Possessing (if you'll excuse the pun) a killer soundtrack, effectively oppressive atmosphere and agonizingly delicious suspense mechanisms, the first film is also the best. Peck, Remick, Troughton, Warner and Whitelaw create a superb centrifuge in which the unholiness of the AntiChrist is spun into diabolical amplification. Richard Donner (director of, oddly enough, such wholesome fare as 'Superman') creates a movie that enthralls visually as much as it assaults spiritually. Yes, the 'accidents' become more comical with increased familiarity but what they stand for as symbols is never lost to the viewer. Not in the least bit derived from anything but itself, 'The Omen' has achieved a justly grand status in the genre.
Functioning at a little below par than its predecessor is 'Damien - Omen II'. It seems inevitable that it could only pale by comparison. Because the AntiChrist in the first film came across more strongly as an intangible entity (how could anyone have read such evil into a five year old boy - famous last words, incidentally), the teenaged Doomchild has too hard an act to follow. Tucked neatly away in the family-frequented military academy, he finds himself. Sadly, this is where the film loses a little of its bottom end. The psychological exploration of Damien had to happen, certainly, but it shows a gap in his armor. Still, a triumphant and worthy entry in the catalog.
Last but maybe not necessarily least is 'The Final Conflict - Omen III'. All grown up and high-flying in the family business, Damien Thorn has a problem. The ceremonial knives that are his bane have been discovered and are in the hands of a sect of monks who wish to eliminate him. To make matters worse, a New Star of Bethlehem suddenly signals that a New Savior has been born unto the world. What could be more stressful for a successful, happening AntiChrist? Damien reacts with Herodesque tactics through his many minions (incorporating Boy Scouts, Nurses, Vicars; you name it ...) in the hope he can keep his grip on the world and climb from simple famine-relief marketeering to President of the United States.
But he forgets that he's won twice before at the end of a film. The third time must therefore be a charm for the other side.

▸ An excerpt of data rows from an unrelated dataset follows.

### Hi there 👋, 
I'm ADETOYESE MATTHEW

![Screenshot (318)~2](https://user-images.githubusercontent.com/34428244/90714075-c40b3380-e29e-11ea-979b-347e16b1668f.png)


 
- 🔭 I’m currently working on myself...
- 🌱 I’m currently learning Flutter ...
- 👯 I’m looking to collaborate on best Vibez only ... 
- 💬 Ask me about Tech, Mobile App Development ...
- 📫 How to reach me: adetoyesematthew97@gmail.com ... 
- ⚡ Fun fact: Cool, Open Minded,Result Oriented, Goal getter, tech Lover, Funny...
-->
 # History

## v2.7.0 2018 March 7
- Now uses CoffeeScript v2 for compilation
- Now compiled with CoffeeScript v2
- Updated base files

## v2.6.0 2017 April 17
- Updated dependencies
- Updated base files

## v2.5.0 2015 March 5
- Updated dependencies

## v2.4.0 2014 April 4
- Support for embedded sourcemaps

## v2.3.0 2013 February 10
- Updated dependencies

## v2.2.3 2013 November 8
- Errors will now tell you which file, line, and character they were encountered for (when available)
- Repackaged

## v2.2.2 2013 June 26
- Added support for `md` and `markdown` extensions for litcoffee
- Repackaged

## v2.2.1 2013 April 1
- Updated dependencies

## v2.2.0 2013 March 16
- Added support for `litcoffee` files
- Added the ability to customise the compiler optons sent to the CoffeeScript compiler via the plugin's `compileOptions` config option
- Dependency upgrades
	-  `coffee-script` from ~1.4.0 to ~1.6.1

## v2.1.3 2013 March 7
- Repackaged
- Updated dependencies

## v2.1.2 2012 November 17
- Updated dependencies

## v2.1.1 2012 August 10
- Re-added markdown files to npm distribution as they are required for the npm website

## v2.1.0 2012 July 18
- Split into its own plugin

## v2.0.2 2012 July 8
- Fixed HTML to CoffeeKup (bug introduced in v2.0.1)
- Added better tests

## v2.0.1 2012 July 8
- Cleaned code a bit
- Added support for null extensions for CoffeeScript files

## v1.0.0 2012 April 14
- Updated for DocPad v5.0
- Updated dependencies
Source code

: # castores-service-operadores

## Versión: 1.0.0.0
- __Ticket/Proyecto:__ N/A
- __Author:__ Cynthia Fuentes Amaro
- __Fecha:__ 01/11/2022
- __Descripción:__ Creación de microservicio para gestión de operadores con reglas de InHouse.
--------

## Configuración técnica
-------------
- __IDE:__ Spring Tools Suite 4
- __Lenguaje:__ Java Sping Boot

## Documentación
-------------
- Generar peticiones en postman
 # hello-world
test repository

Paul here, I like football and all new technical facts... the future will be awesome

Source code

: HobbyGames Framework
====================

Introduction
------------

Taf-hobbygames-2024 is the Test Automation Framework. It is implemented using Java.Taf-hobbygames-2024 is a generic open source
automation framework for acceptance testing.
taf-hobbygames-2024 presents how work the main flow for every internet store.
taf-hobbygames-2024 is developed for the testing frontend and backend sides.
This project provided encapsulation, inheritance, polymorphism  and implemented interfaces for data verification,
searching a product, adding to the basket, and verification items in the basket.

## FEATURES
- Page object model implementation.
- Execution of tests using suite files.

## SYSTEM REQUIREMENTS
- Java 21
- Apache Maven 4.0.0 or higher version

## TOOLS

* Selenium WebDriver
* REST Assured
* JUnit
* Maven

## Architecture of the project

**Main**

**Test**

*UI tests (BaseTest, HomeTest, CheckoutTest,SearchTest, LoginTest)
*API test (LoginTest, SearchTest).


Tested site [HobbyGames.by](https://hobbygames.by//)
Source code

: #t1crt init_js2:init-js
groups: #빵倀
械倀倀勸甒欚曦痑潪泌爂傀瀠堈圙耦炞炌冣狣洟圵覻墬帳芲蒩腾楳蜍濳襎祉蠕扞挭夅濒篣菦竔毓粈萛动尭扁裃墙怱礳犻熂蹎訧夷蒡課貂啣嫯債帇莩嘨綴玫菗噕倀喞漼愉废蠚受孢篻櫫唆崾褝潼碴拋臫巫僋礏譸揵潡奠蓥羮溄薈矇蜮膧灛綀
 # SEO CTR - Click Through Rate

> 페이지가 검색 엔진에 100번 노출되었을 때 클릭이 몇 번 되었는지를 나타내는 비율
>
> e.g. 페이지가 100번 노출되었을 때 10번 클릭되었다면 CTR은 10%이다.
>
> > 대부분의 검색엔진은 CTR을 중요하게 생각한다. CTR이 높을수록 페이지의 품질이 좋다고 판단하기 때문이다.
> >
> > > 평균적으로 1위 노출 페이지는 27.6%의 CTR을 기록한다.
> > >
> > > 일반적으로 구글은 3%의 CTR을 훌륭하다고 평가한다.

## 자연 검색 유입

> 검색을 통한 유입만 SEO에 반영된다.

This is a superior box set. Extras galore appear on all discs, rising to a zenith on 'The Omen'. The cruciform inlay system is cute and the in-depth discussions from Donner and the other directors provide the box set with an authority that will never be matched by any future release format. At the risk of sounding predictable now, it must be said that this is a must - a purchase the buyer must simply undertake without a second thought. There will be plenty to think about later once the films have been watched once ... twice ... three times and on. Highly addictive. Give Number Four a look too, if for no other reason than to keep from wondering how good a sequel to 'The Final Conflict' might have been. It never happened, so you have all you want here in this box set.